Overview

Introduction

An increasing number of software systems today are very-large-scale software systems (VLSS) with decentralized control; support for multiple platforms; inherently conflicting requirements; continuous evolution and deployment; as well as heterogeneous, inconsistent, and changing elements (Maier 1998; Northrop et al. 2006). Such systems are often developed and evolved by heterogeneous and globally distributed teams and communities. VLSS are typically based on system-of-systems architectures comprising multiple heterogeneous systems, which evolve over many years and need to be continuously adapted to meet customer, market and technology requirements. Terms used in literature to describe VLSS include ultra-large-scale systems (Sullivan and Kazman 2008), systems-of-systems (Boehm 2006; Nielsen et al. 2015), or software ecosystems (Bosch 2009). Conventional software engineering has been compared to “building a house”, while the development and evolution of VLSS has been compared to the “development of cities”, which can typically no longer be planned, engineered, and evolved in a top-down fashion (Northrop et al. 2006). In such a context, methods for monitoring and evolution play an essential role:

Monitoring of VLSS. Ensuring the compliance of VLSS with their requirements is a necessity during evolution as organizations are not willing to use software for business-critical operations if the relationship to its requirements is vague (Robinson 2006, Maiden 2013). However, due to the size and complexity of VLSS a top-down approach to engineering and maintenance is no longer possible. For instance, the system is no longer under the control of a single stakeholder who determines a consistent set of requirements (Hall 2002). Novel approaches are required to monitor the emerging behavior of VLSS and to support the localization of problems. In particular, monitoring the performance and resource consumption of software systems is crucial to track down potential bottlenecks and software anomalies. For VLSS, performance monitoring is particularly challenging because systems might use different technologies, and user transactions can span several platform boundaries. Performance monitoring has to cooperate with the underlying levels of system software, such as the operating system, the virtual machine, or the hypervisor, to obtain relevant performance data.

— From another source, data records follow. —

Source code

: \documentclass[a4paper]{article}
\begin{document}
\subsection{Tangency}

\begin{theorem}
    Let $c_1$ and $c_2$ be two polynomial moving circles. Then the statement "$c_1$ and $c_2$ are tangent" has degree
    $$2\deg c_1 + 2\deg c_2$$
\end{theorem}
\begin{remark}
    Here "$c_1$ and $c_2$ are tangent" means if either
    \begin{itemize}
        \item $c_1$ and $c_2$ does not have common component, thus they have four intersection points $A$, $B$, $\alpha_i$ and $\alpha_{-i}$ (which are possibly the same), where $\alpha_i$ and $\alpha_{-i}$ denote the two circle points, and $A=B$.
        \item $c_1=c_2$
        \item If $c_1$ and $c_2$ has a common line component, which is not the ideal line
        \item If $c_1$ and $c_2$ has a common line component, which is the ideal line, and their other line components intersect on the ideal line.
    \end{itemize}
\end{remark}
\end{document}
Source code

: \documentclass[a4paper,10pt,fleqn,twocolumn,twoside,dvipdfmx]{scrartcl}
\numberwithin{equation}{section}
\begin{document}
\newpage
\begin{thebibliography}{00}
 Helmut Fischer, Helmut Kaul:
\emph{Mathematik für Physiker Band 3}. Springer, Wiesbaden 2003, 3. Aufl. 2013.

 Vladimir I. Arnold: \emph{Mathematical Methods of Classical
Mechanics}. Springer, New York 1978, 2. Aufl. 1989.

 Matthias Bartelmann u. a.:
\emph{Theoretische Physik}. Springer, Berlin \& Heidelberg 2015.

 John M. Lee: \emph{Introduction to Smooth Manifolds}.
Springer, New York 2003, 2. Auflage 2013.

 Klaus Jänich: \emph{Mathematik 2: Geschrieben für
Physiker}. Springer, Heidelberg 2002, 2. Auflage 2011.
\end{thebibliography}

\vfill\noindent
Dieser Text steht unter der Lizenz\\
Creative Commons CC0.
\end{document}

Evolution of VLSS. Evolution is the rule and not the exception due to ever changing requirements, technologies, and markets. Users demand flexible systems that can be adapted rapidly and reliably to meet changing requirements, to increase performance, or to update technology. Existing VLSS represent a significant investment which needs to be preserved. Many industrial systems have a lifetime of 10-30 years and are facing continuous evolution due to changing software technology, new development methods, and business decisions driven by market situations. These challenges are specifically relevant in the context of VLSS, which comprise multiple, heterogeneous software systems that are managed and evolved independently. It is common in industrial development that different systems of the VLSS are deployed to customers over time, which then exist in many versions and variants. Customers often even evolve the systems themselves, e.g., when developing specific extensions. In software ecosystems, a whole community of (often even unknown) developers builds solutions based on a common platform. In such situations upgrading a system or parts of it at reasonable costs can become almost impossible, since both the original system and the deployed system may have evolved independently.

Research Areas

The paradigm shift from “building houses” to “building cities” requires new approaches and tools supporting monitoring and evolution. The figure shows the general themes and the specific research areas of the laboratory. We develop monitoring and evolution techniques for three different stages of VLSS development — operation and production, staging and simulation, development.

Operation and production. . The lab develops methods and tools for monitoring systems at runtime to collect data about system performance and system behavior. For instance, Module 1 has been developing an infrastructure for event-based monitoring of heterogeneous systems during commissioning and operation. Monitoring data will allow better diagnosis and more informed decisions about VLSS evolution. Module 3 has been developing non-intrusive performance and memory monitoring techniques inside Java virtual machines.

Staging and simulation. Verification and validation in a VLSS context is challenging due to complex dependencies between the systems the VLSS comprises and their complex environment. Support for staging and simulating VLSS after changes becomes vital to ensure compliance with requirements after evolving components in a VLSS. Research work in module 1 has been developing requirements-based monitoring techniques that interact with existing system simulators to assess VLSS after modifications. Another area of research is capture-and-replay techniques to assess deviations from the expected VLSS behavior.

Development. VLSS are often developed in software ecosystems in a globally distributed manner by internal and external developers based on core software platforms. In such settings, monitoring ongoing development is essential to understand what has been changed, to determine the location of features in the code, and to assess the impact of changes. In Module 2, the focus is on supporting feature-oriented development (e.g., based on program analysis and change tracking) to support VLSS evolution. This work also covers multi-level feature models in software ecosystems and techniques for model-to-code consistency.